**GOAL OF THE EXERCISE**.
Filter the entries below down to the lines that hold "subset".

┌──

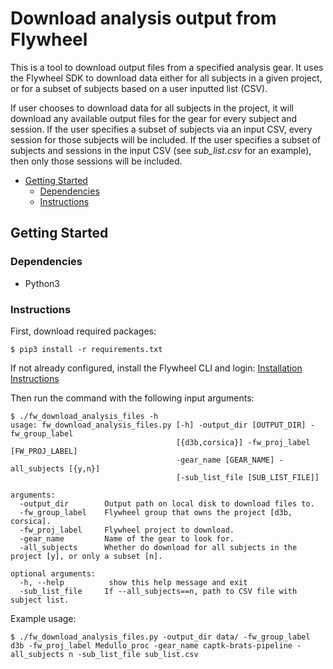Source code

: # Download analysis output from Flywheel

This is a tool to download output files from a specified analysis gear. It uses the Flywheel SDK to download data either for all subjects in a given project, or for a subset of subjects based on a user inputted list (CSV).

If user chooses to download data for all subjects in the project, it will download any available output files for the gear for every subject and session. If the user specifies a subset of subjects via an input CSV, every session for those subjects will be included. If the user specifies a subset of subjects and sessions in the input CSV (see *sub_list.csv* for an example), then only those sessions will be included.

- [Getting Started](#getting-started)
  - [Dependencies](#dependencies)
  - [Instructions](#instructions)

## Getting Started

### Dependencies

- Python3

### Instructions

First, download required packages:

```console
$ pip3 install -r requirements.txt
```

If not already configured, install the Flywheel CLI and login: [Installation Instructions](https://docs.flywheel.io/hc/en-us/articles/360008162214-Installing-the-Command-Line-Interface-CLI-)

Then run the command with the following input arguments:

```console
$ ./fw_download_analysis_files -h
usage: fw_download_analysis_files.py [-h] -output_dir [OUTPUT_DIR] -fw_group_label
                                     [{d3b,corsica}] -fw_proj_label [FW_PROJ_LABEL]
                                     -gear_name [GEAR_NAME] -all_subjects [{y,n}]
                                     [-sub_list_file [SUB_LIST_FILE]]

arguments:
  -output_dir        Output path on local disk to download files to.
  -fw_group_label    Flywheel group that owns the project [d3b, corsica].
  -fw_proj_label     Flywheel project to download.
  -gear_name         Name of the gear to look for.
  -all_subjects      Whether do download for all subjects in the project [y], or only a subset [n].

optional arguments:
  -h, --help          show this help message and exit
  -sub_list_file     If --all_subjects==n, path to CSV file with subject list.

```

Example usage:

```console
$ ./fw_download_analysis_files.py -output_dir data/ -fw_group_label d3b -fw_proj_label Medullo_proc -gear_name captk-brats-pipeline -all_subjects n -sub_list_file sub_list.csv
```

└──

**ANSWER BOX**.
This is a tool to download output files from a specified analysis gear. It uses the Flywheel SDK to download data either for all subjects in a given project, or for a subset of subjects based on a user inputted list (CSV).
If user chooses to download data for all subjects in the project, it will download any available output files for the gear for every subject and session. If the user specifies a subset of subjects via an input CSV, every session for those subjects will be included. If the user specifies a subset of subjects and sessions in the input CSV (see *sub_list.csv* for an example), then only those sessions will be included.
  -all_subjects      Whether do download for all subjects in the project [y], or only a subset [n].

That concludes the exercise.